HPLC system (600E, Waters, Milford, MA, USA) is equipped with a Prodigy 5 ODS-2 column (250 × 4.6 mm, 5 μm, Phenomenex Inc., Torrance, CA, USA) and a model 2410 UV detector. All data were processed by Millennium software (Milford, MA, USA). The flow rate of the mobile phase of acetone/methanol/acetonitrile in the ratio of 1:2:2 (v/v/v) was 0.7 mL/min and the detecting wavelength by UV detector was 470 nm. β-carotene standards of various concentrations from 0 to 1000 mg/mL were used to construct a calibration curve.

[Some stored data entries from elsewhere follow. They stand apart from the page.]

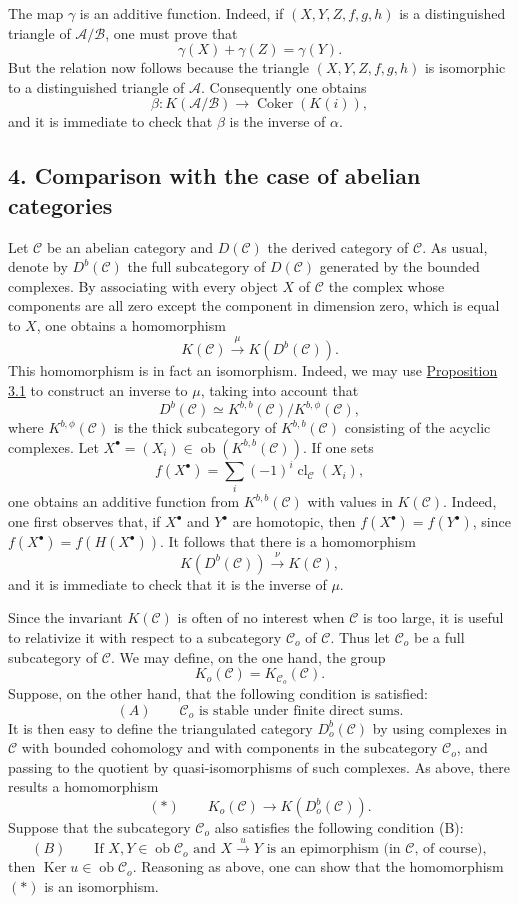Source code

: \documentclass[11pt]{article}
\providecommand{\Ob}{\operatorname{ob}}
\providecommand{\cC}{\mathcal C}
\providecommand{\Ob}{\operatorname{ob}}
\providecommand{\cC}{\mathcal C}
\providecommand{\cA}{\mathcal A}
\providecommand{\cB}{\mathcal B}
\providecommand{\Ob}{\operatorname{Ob}}
\providecommand{\Ob}{\operatorname{ob}}
\providecommand{\Ob}{\operatorname{Ob}}
\begin{document}
The map $\gamma$ is an additive function. Indeed, if $(X,Y,Z,f,g,h)$ is a distinguished triangle of $\cA/\cB$, one must prove that
\[
\gamma(X)+\gamma(Z)=\gamma(Y).
\]
But the relation now follows because the triangle $(X,Y,Z,f,g,h)$ is isomorphic to a distinguished triangle of $\cA$. Consequently one obtains
\[
\beta:K(\cA/\cB)\longrightarrow \operatorname{Coker}(K(i)),
\]
and it is immediate to check that $\beta$ is the inverse of $\alpha$.

\subsection*{4. Comparison with the case of abelian categories}\label{sga5:VIII:subsection:4}

Let $\cC$ be an abelian category and $D(\cC)$ the derived category of $\cC$. As usual, denote by $D^b(\cC)$ the full subcategory of $D(\cC)$ generated by the bounded complexes. By associating with every object $X$ of $\cC$ the complex whose components are all zero except the component in dimension zero, which is equal to $X$, one obtains a homomorphism
\[
K(\cC)\xrightarrow{\mu}K(D^b(\cC)).
\]
This homomorphism is in fact an isomorphism. Indeed, we may use \hyperref[sga5:VIII:proposition:3.1]{Proposition 3.1} to construct an inverse to $\mu$, taking into account that
\[
D^b(\cC)\simeq K^{b,b}(\cC)/K^{b,\phi}(\cC),
\]
where $K^{b,\phi}(\cC)$ is the thick subcategory of $K^{b,b}(\cC)$ consisting of the acyclic complexes. Let $X^\bullet=(X_i)\in\Ob(K^{b,b}(\cC))$. If one sets
\[
f(X^\bullet)=\sum_i(-1)^i\operatorname{cl}_{\cC}(X_i),
\]
one obtains an additive function from $K^{b,b}(\cC)$ with values in $K(\cC)$. Indeed, one first observes that, if $X^\bullet$ and $Y^\bullet$ are homotopic, then $f(X^\bullet)=f(Y^\bullet)$, since $f(X^\bullet)=f(H(X^\bullet))$. It follows that there is a homomorphism
\[
K(D^b(\cC))\xrightarrow{\nu}K(\cC),
\]
and it is immediate to check that it is the inverse of $\mu$.

Since the invariant $K(\cC)$ is often of no interest when $\cC$ is too large, it is useful to relativize it with respect to a subcategory $\cC_o$ of $\cC$. Thus let $\cC_o$ be a full subcategory of $\cC$. We may define, on the one hand, the group
\[
K_o(\cC)=K_{\cC_o}(\cC).
\]
Suppose, on the other hand, that the following condition is satisfied:
\[
(A)\qquad \cC_o\text{ is stable under finite direct sums.}
\]
It is then easy to define the triangulated category $D_o^b(\cC)$ by using complexes in $\cC$ with bounded cohomology and with components in the subcategory $\cC_o$, and passing to the quotient by quasi-isomorphisms of such complexes. As above, there results a homomorphism
\[
(*)\qquad K_o(\cC)\longrightarrow K(D_o^b(\cC)).
\]
Suppose that the subcategory $\cC_o$ also satisfies the following condition (B):
\[
(B)\qquad
\text{If }X,Y\in\Ob\cC_o\text{ and }X\xrightarrow{u}Y
\text{ is an epimorphism (in }\cC\text{, of course)},
\]
then $\operatorname{Ker}u\in\Ob\cC_o$. Reasoning as above, one can show that the homomorphism $(*)$ is an isomorphism.
\end{document}
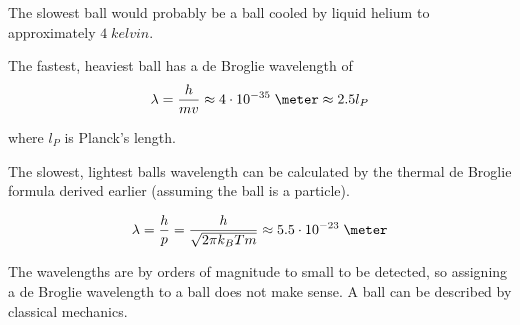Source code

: \documentclass[a4paper,german,12pt,smallheadings]{scrartcl}
\begin{document}
\begin{enumerate}[a)]
    The slowest ball would probably be a ball cooled by liquid helium
    to approximately $4 \; kelvin$.

    The fastest, heaviest ball has a de Broglie wavelength of
    \begin{equation*}
      \lambda = \frac{h}{mv} \approx 4 \cdot 10^{-35} \; \meter \approx 2.5 l_P
    \end{equation*}

    where $l_P$ is Planck's length.

    The slowest, lightest balls wavelength can be calculated by the thermal de
    Broglie formula derived earlier (assuming the ball is a particle).

    \begin{equation*}
      \lambda = \frac{h}{p} = \frac{h}{\sqrt{2 \pi k_B T m}} \approx 5.5 \cdot 10^{-23} \; \meter
    \end{equation*}

    The wavelengths are by orders of magnitude to small to be detected, so
    assigning a de Broglie wavelength to a ball does not make sense. A ball can
    be described by classical mechanics.
\end{enumerate}
\end{document}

Total flavonoid content was determined by the colorimetric method of Bao et al. [38] with minor modification. The 0.5 mL aliquots of appropriately diluted extracts or standard solutions were pipetted into 15 mL polypropylene conical tubes containing 2 mL double distilled H₂O and mixed with 0.15 mL 5% NaNO₂. After 5 min, 0.15 mL 10% AlCl₃·6H₂O solution was added and the mixture was allowed to stand for another 5 min, and then 1 mL 1 M NaOH was added to it. The reaction solution was well mixed and kept for 15 min. Absorbance of the mixture was examined at 415 nm. Total flavonoid content was calculated with the standard quercetin curve, and expressed in mg quercetin equivalent per gram of dry weight.

Total phenols were determined by the method of Taga et al. [39] with minor modification. 20 mg dried methanolic and water extracts from the submerged culture of A. mellea were dissolved in a 5 mL 1.3% methanol/deionized water solution (1.5:1, v/v), and 100 μL mixture was mixed with 2 mL 2% aqueous sodium carbonate solution. 100 μL 50% Folin-Ciocalteau reagents were added into the mixture 3 min later. After standing for 30 min, the mixture absorbance was determined at 750 nm. The total phenol content was calculated with the calibration curve of gallic acid.

Experimental results were mean ± SD of three measurements. Data collected were subjected to an analysis of variance by SAS for Windows V8. One-way analysis of variance (ANOVA) and T tests (LSD) multiple comparisons were carried out to detect significant difference (p < 0.05) between the mean values that had more than two groups.